Meta unveils AI tool that creates GIF-like videos from text prompts

Meta has unveiled its video generation AI
Meta has unveiled its video generation AI   -   Copyright  Meta   -  
By Luke Hurst

Meta has unveiled an artificial intelligence (AI) programme that takes the idea of image generation from text prompts to the next level - generating videos from text prompts.

Facebook’s parent company released a slew of short videos based on text prompts, building on the recent developments in text-to-image artificial intelligence creations.

The videos are created by an AI that learns what the world looks like from text and image data that is paired up. It also learns what motion looks like by studying video footage without any associated text.

By then melding these two sets of learnings together, it creates relevant video footage with just a basic text prompt.

It is a burgeoning field of AI research, and Meta says its new Make-A-Video system “has the potential to open new opportunities for creators and artists”.

“With just a few words or lines of text, Make-A-Video can bring imagination to life and create one-of-a-kind videos full of vivid colors, characters, and landscapes.
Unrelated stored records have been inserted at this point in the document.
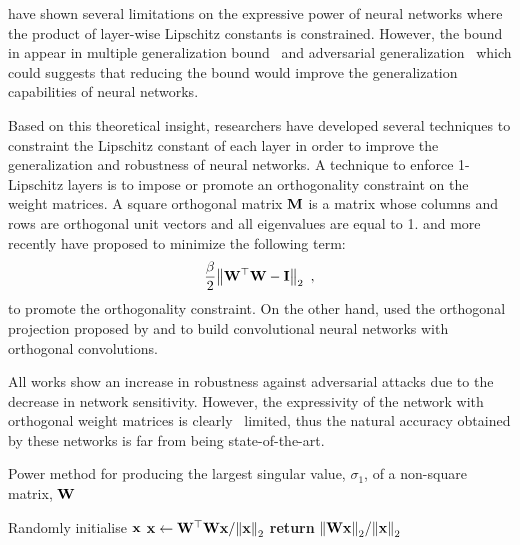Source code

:\noindent
\citet{huster2018limitations} have shown several limitations on the expressive power of neural networks where the product of layer-wise Lipschitz constants is constrained.
However, the bound in  appear in multiple generalization bound~\cite{neyshabur2017,bartlett2017spectrally,golowich2018} and adversarial generalization~\cite{farnia2018generalizable} which could suggests that reducing the bound would improve the generalization capabilities of neural networks.




Based on this theoretical insight, researchers have developed several techniques to constraint the Lipschitz constant of each layer in order to improve the generalization and robustness of neural networks.
A technique to enforce 1-Lipschitz layers is to impose or promote an orthogonality constraint on the weight matrices.
A square orthogonal matrix $\mathbf{M}$ is a matrix whose columns and rows are orthogonal unit vectors and all eigenvalues are equal to 1.
\citet{cisse2017parseval} and more recently \citet{wang2020orthogonal,huang2020controllable} have proposed to minimize the following term:
\begin{equation}
  \frac{\beta}{2} \norm{\mathbf{W}^\top \mathbf{W} - \mathbf{I}}_2  \enspace, 
\end{equation}
to promote the orthogonality constraint.
On the other hand, \citet{li2019preventing} used the orthogonal projection proposed by \citet{kautsky1994matrix} and \citet{xiao2018dynamical} to build convolutional neural networks with orthogonal convolutions.

All works show an increase in robustness against adversarial attacks due to the decrease in network sensitivity.
However, the expressivity of the network with orthogonal weight matrices is clearly  limited, thus the natural accuracy obtained by these networks is far from being state-of-the-art.


\begin{algorithm}[ht]
  \caption{Power method for producing the largest singular value, $\sigma_1$, of a non-square matrix, $\mathbf{W}$ \cite{gouk2018regularisation,golub2000eigenvalue}}
  \begin{algorithmic}[1]
    \State Randomly initialise $\mathbf{x}$
      \State $\mathbf{x} \gets \mathbf{W}^\top \mathbf{W} \mathbf{x} / \norm{\mathbf{x}}_2$
    \EndFor
    \State \textbf{return} $\norm{\mathbf{W} \mathbf{x}}_2 / \norm{\mathbf{x}}_2$
  \end{algorithmic}
  \label{algorithm:ch3-power_method}
\end{algorithm}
The system can also create videos from images or take existing videos and create new ones that are similar,” the company said in a statement.

So what do these videos actually look like? Meta announced Make-A-Video with posts on social media, encouraging followers on Twitter to come up with some prompts, which it duly fed into its algorithm.

The results are impressive, but there is something distinctly unnerving about the videos.

Make-A-Video is not yet open to the public to use, but Meta has showcased the three functions it currently has.

The first one is making a video with just a line of text, and this can be rendered as a surreal, realistic, or stylised video.

Then it has the option to take a still image and bring it to life in the form of a video.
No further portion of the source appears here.